Sob quais influências se construiu o pensamento teórico acerca do jornalismo e da reportagem no Brasil?

Essa foi outra curiosidade minha. Durante meu tempo na faculdade era comum a gente estudar autores estrangeiros, falar do jornalismo que se fazia nos Estados Unidos e muito pouco se falava dos autores brasileiros. Então fui procurar quem tinha sido o “guru“ de cada época. Foi um trabalho muito legal porque acabei encontrando autores incríveis, com pensamentos muito originais sobre o jornalismo, como, por exemplo, Celso Kelly, que chegou a escrever uma teoria estética para o jornalismo, e Antônio Olinto, que é uma preciosidade. Ele diz: o jornalista tem que ser como o artista, que mantem intacta em si a capacidade de sentir e transmitir sentimentos estranhamente verdadeiros. Não é bárbaro? Agora, é claro, o jornalismo brasileiro pós-1950 se constituiu hegemonicamente como cópia do jornalismo estadunidense. Os autores mais originais ficaram à margem e não é sem razão que são praticamente desconhecidos nos cursos de jornalismo hoje. Por exemplo, o chamado “novo jornalismo“, incensado como um jeito de narrar nascido nos EUA, já era uma prática aqui no Brasil bem antes de surgir por lá. Pode-se ver esses textos intimistas e impressionistas na revista O Cruzeiro.
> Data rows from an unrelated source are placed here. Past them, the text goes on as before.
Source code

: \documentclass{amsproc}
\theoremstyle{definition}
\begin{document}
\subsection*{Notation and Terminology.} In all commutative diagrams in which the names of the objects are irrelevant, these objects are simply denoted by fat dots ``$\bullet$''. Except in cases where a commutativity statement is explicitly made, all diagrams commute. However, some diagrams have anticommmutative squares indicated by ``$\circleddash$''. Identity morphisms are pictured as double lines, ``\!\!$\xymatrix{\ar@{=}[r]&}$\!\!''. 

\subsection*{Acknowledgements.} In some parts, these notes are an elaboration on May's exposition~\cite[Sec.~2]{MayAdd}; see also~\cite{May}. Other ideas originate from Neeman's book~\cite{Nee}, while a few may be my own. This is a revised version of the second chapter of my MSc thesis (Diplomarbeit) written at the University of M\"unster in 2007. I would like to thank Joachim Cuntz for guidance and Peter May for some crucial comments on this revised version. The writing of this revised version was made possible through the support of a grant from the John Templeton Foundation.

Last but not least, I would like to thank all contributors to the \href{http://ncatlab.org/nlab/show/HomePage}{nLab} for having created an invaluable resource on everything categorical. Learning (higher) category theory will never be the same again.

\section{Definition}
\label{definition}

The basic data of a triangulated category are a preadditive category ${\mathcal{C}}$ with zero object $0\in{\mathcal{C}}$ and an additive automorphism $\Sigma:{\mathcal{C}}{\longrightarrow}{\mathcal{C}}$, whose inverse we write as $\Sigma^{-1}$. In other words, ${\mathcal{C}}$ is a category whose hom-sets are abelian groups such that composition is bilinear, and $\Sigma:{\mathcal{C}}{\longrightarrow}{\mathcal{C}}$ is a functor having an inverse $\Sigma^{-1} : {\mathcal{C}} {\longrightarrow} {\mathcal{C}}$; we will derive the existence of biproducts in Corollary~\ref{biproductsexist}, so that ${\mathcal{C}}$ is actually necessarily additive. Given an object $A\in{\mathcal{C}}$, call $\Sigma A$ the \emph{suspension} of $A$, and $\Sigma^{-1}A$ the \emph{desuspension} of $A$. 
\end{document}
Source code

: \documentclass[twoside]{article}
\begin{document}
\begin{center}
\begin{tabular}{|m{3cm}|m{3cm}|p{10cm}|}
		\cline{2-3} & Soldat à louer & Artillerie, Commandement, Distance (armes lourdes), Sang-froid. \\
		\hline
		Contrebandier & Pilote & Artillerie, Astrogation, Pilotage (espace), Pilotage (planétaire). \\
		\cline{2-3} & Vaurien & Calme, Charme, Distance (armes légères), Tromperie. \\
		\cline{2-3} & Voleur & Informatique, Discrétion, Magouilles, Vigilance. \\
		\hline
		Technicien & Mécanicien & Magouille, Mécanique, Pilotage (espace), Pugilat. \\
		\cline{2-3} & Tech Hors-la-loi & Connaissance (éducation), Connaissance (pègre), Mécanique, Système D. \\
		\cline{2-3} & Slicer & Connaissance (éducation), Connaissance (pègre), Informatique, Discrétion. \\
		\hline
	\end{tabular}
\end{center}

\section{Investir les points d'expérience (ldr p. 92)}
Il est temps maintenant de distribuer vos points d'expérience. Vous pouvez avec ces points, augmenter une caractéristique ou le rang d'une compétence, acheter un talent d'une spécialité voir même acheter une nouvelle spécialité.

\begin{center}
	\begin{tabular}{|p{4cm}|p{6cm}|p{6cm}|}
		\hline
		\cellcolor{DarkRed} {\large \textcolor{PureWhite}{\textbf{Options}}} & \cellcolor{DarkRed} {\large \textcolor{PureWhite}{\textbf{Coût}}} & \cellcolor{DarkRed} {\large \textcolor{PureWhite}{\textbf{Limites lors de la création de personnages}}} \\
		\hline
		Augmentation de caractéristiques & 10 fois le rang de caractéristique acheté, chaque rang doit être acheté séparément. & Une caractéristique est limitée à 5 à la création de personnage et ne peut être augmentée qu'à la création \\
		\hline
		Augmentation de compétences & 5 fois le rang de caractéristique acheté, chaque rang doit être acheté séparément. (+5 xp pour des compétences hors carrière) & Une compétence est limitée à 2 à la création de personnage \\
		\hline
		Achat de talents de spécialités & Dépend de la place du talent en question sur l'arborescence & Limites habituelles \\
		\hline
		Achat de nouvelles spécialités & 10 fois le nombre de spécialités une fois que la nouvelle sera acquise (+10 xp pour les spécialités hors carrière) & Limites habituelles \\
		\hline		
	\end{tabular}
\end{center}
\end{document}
São as coisas do nosso colonialismo mental. Infelizmente o jornalismo que se pratica no Brasil – na maioria dos veículos – segue sendo uma cópia mal aparada do jornalismo estadunidense. Uma pena. Temos uma linda história e bons teóricos, como é o caso do Adelmo Genro, que, a meu ver, é o que há de mais original na discussão do fazer jornalístico. Um autor para ser estudado à exaustão.

No caso específico da revista Veja, que mudanças editoriais e utópicas percebe ao longo do tempo?

A Veja é um caso de autofagia (de uma empresa) em nome de um modelo de mundo. Explico. Ela nasce nos anos 1970 dentro da mesma editora que fazia a Realidade, que era uma beleza de revista, com reportagens incríveis. E ela vem para implantar no Brasil um estilo de jornalismo que assomava nos Estados Unidos. Essa coisa insossa de informação sem contexto, e que não é uma ação sem sentido. Ela é parte de um modo de ser e estar no mundo. Escrever como se estivesse informando, mas sem na verdade informar. A Veja entrou no mercado e matou a Realidade, que era o jornalismo de profundidade, que levava ao pensamento, ao questionamento. A mesma empresa mata uma revista boa para que a revista ruim pudesse começar a atuar como a usina ideológica de um modelo que se queria para o Brasil. Foi um projeto utópico (distópico) da classe dominante. Trazer a “modernidade“ e emburrecer as pessoas. Encurtam os textos, tiram o contexto, passam a doutrinar. Já não era mais jornalismo. Basta ver o que é a Veja hoje: uma máquina de propaganda da distopia da direita brasileira. Jornalismo ali é coisa rara. Quando aparece é obra solitária de algum jornalista.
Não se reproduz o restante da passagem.